Demikian pula kalamNya:
يَا أَيُّهَا الَّذِينَ آمَنُوا لِمَ تَقُولُونَ مَا لا تَفْعَلُونَ . كَبُرَ مَقْتًا عِنْدَ اللَّهِ أَنْ تَقُولُوا مَا لا تَفْعَلُونَ
“Wahai orang-orang yang beriman, kenapa kamu mengatakan sesuatu yang tidak kamu kerjakan? Amat besar kebencian di sisi Allah bahwa kamu mengatakan apa-apa yang tidak kamu kerjakan.” (QS. As-Shaff: 2-3)
Larangan berbohong dalam hadits adalah Riwayat berikut:
عَنْ عَبْدِ اللهِ بنِ مَسْعُوْد رَضِيَ اللهُ عَنْهُ قَالَ : قَالَ رَسُوْلُ اللهِ صَلَّى اللهُ عَلَيْهِ وَسَلَّمَ : عَلَيْكُمْ بِالصِّدْقِ ، فَإِنَّ الصِّدْقَ يَهْدِيْ إِلَى الْبِرِّ ، وَإِنَّ الْبِرَّ يَهْدِيْ إِلَى الْجَنَّةِ ، وَمَا يَزَالُ الرَّجُلُ يَصْدُقُ وَيَتَحَرَّى الصِّدْقَ حَتَّى يُكْتَبَ عِنْدَ اللهِ صِدِّيْقًا ، وَإِيَّاكُمْ وَالْكَذِبَ ، فَإِنَّ الْكَذِبَ يَهْدِيْ إِلَى الْفُجُوْرِ ، وَإِنَّ الْفُجُوْرَ يَهْدِيْ إِلَى النَّارِ ، وَمَا يَزَالُ الرَّجُلُ يَكْذِبُ وَيَتَحَرَّى الْكَذِبَ حَتَّى يُكْتَبَ عِنْدَ اللهِ كَذَّابًا
Dari ‘Abdullâh bin Mas’ûd Radhiyallahu anhuma, ia berkata: “Rasûlullâh Shallallahu ‘alaihi wa sallam bersabda, ‘Hendaklah kalian selalu berlaku jujur, karena kejujuran membawa kepada kebaikan, dan kebaikan mengantarkan seseorang ke Surga.

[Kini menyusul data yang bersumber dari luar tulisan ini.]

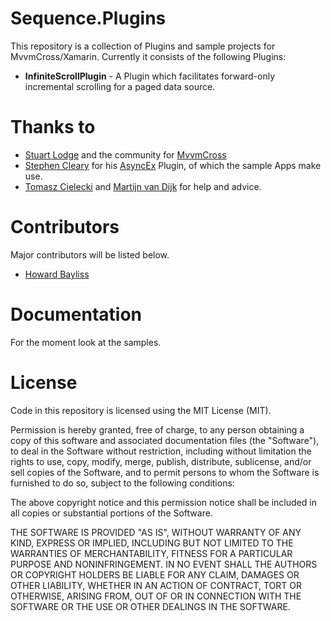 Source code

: Sequence.Plugins
==========

This repository is a collection of Plugins and sample projects for MvvmCross/Xamarin. Currently it consists of the following Plugins:

- **InfiniteScrollPlugin** - A Plugin which facilitates forward-only incremental scrolling for a paged data source.

Thanks to
=========

- [Stuart Lodge](https://twitter.com/slodge) and the community for [MvvmCross](https://github.com/MvvmCross/MvvmCross)
- [Stephen Cleary](https://twitter.com/astevecleary) for his [AsyncEx](https://github.com/StephenCleary/AsyncEx) Plugin, of which the sample Apps make use.
- [Tomasz Cielecki](https://twitter.com/cheesebaron) and [Martijn van Dijk](https://twitter.com/mhvdijk) for help and advice.


Contributors 
============
Major contributors will be listed below.

- [Howard Bayliss](http://www.sequence.co.uk/blog/authors/howard-bayliss/)


Documentation
=============

For the moment look at the samples.

License
=======
Code in this repository is licensed using the MIT License (MIT).

Permission is hereby granted, free of charge, to any person obtaining a copy
of this software and associated documentation files (the "Software"), to deal
in the Software without restriction, including without limitation the rights
to use, copy, modify, merge, publish, distribute, sublicense, and/or sell
copies of the Software, and to permit persons to whom the Software is
furnished to do so, subject to the following conditions:

The above copyright notice and this permission notice shall be included in all
copies or substantial portions of the Software.

THE SOFTWARE IS PROVIDED "AS IS", WITHOUT WARRANTY OF ANY KIND, EXPRESS OR
IMPLIED, INCLUDING BUT NOT LIMITED TO THE WARRANTIES OF MERCHANTABILITY,
FITNESS FOR A PARTICULAR PURPOSE AND NONINFRINGEMENT. IN NO EVENT SHALL THE
AUTHORS OR COPYRIGHT HOLDERS BE LIABLE FOR ANY CLAIM, DAMAGES OR OTHER
LIABILITY, WHETHER IN AN ACTION OF CONTRACT, TORT OR OTHERWISE, ARISING FROM,
OUT OF OR IN CONNECTION WITH THE SOFTWARE OR THE USE OR OTHER DEALINGS IN THE
SOFTWARE.

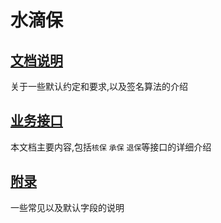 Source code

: # 水滴保

## [文档说明](文档说明)

关于一些默认约定和要求,以及签名算法的介绍

## [业务接口](业务接口)

本文档主要内容,包括`核保` `承保` `退保`等接口的详细介绍

## [附录](附录)

一些常见以及默认字段的说明
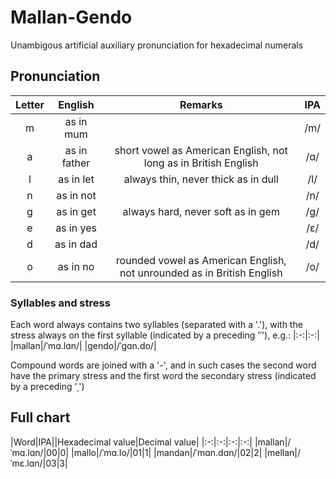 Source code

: # Mallan-Gendo
Unambigous artificial auxiliary pronunciation for hexadecimal numerals

## Pronunciation
|Letter|English|Remarks|IPA|
|:-:|:-----:|:-----:|:-:|
|m|as in mum||/m/|
|a|as in father|short vowel as American English, not long as in British English|/&#x0251;/|
|l|as in let|always thin, never thick as in dull|/l/|
|n|as in not||/n/|
|g|as in get|always hard, never soft as in gem|/g/|
|e|as in yes||/&#x025B;/|
|d|as in dad||/d/|
|o|as in no|rounded vowel as American English, not unrounded as in British English|/o/|

### Syllables and stress
Each word always contains two syllables (separated with a '.'), with the stress always on the first syllable (indicated by a preceding '&#0712;'), e.g.:
|:-:|:-:|
|mallan|/&#0712;m&#x0251;.l&#x0251;n/|
|gendo|/&#0712;g&#x0251;n.do/|

Compound words are joined with a '-', and in such cases the second word have the primary stress and the first word the secondary stress (indicated by a preceding '&#0716;')
## Full chart
|Word|IPA||Hexadecimal value|Decimal value|
|:-:|:-:|:-:|:-:|
|mallan|/&#0712;m&#x0251;.l&#x0251;n/|00|0|
|mallo|/&#0712;m&#x0251;.lo/|01|1|
|mandan|/&#0712;m&#x0251;n.d&#x0251;n/|02|2|
|mellan|/&#0712;m&#x025B;.l&#x0251;n/|03|3|
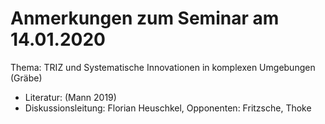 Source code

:# Anmerkungen zum Seminar am 14.01.2020

Thema: TRIZ und Systematische Innovationen in komplexen Umgebungen (Gräbe)
* Literatur: (Mann 2019)
* Diskussionsleitung: Florian Heuschkel, Opponenten: Fritzsche, Thoke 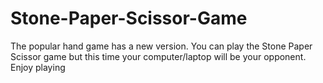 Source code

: # Stone-Paper-Scissor-Game
The popular hand game has a new version. You can play the Stone Paper Scissor game but this time your computer/laptop will be your opponent. Enjoy playing
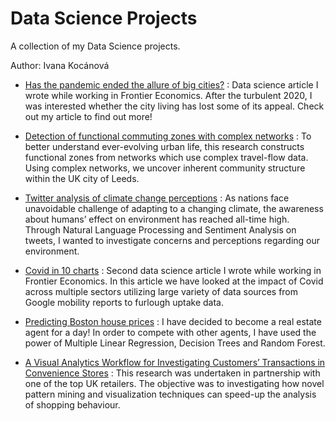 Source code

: # Data Science Projects
 
A collection of my Data Science projects.

Author: Ivana Kocánová


* [Has the pandemic ended the allure of big cities?](https://www.frontier-economics.com/uk/en/news-and-articles/articles/article-i8141-has-the-pandemic-ended-the-allure-of-big-cities/#) :
Data science article I wrote while working in Frontier Economics. After the turbulent 2020, I was interested whether the city living has lost some of its appeal. Check out my article to find out more!

* [Detection of functional commuting zones with complex networks](https://github.com/IvanaKocanova/Community_detection_with_Complex_Networks) :
To better understand ever-evolving urban life, this research constructs functional zones from networks which use complex travel-flow data. Using complex networks, we uncover inherent community structure within the UK city of Leeds. 

* [Twitter analysis of climate change perceptions](https://github.com/IvanaKocanova/Data_Science_Projects/blob/master/script/python/Climate_change_perceptions.ipynb) : As nations face unavoidable challenge of adapting to a changing climate, the awareness about humans’ effect on environment has reached all-time high. Through Natural Language Processing and Sentiment Analysis on tweets, I wanted to investigate concerns and perceptions regarding our environment.

* [Covid in 10 charts](https://www.frontier-economics.com/uk/en/news-and-articles/articles/article-i8317-covid-in-10-charts/) :
Second data science article I wrote while working in Frontier Economics. In this article we have looked at the impact of Covid across multiple sectors utilizing large variety of data sources from Google mobility reports to furlough uptake data.

* [Predicting Boston house prices](https://github.com/IvanaKocanova/Data_Science_Projects/blob/master/script/python/House_price_prediction_Linear_regression.ipynb) : I have decided to become a real estate agent for a day! In order to compete with other agents, I have used the power of Multiple Linear Regression, Decision Trees and Random Forest. 

* [A Visual Analytics Workflow for Investigating Customers’ Transactions in
Convenience Stores](https://github.com/IvanaKocanova/Data_Science_Projects/blob/master/pdf/Vizual_workflow_analysis_.pdf) :
This research was undertaken in partnership with one of the top UK retailers. The objective was to investigating how novel pattern mining and visualization techniques can speed-up the analysis of shopping behaviour.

Dan apabila seorang selalu berlaku jujur dan tetap memilih jujur, maka akan dicatat di sisi Allâh sebagai orang yang jujur. Dan jauhilah oleh kalian berbuat dusta, karena dusta membawa seseorang kepada kejahatan, dan kejahatan mengantarkan seseorang ke Neraka. Dan jika seseorang senantiasa berdusta dan memilih kedustaan maka akan dicatat di sisi Allâh sebagai pendusta (pembohong). HR. Muslim dan Ahmad.
Ayat dan hadits tersebut secara jelas menunjukan tentang keharaman berbohong atau berdusta, termasuk juga dusta dalam perdagangan yang banyak dilakukan oleh para pedagang. Contoh yang paling banyak terjadi saat ini adalah menuliskan di atas dagangannya discount dari harga yang sebenarnya sudah dinaikan. Dikatakan turun harga padahal harganya sudah dinaikan, serta discount yang tidak sebenarnya dilakukan. Maka ini adalah dosa besar dalam Islam dan bukan ciri dari pedagang yang beriman.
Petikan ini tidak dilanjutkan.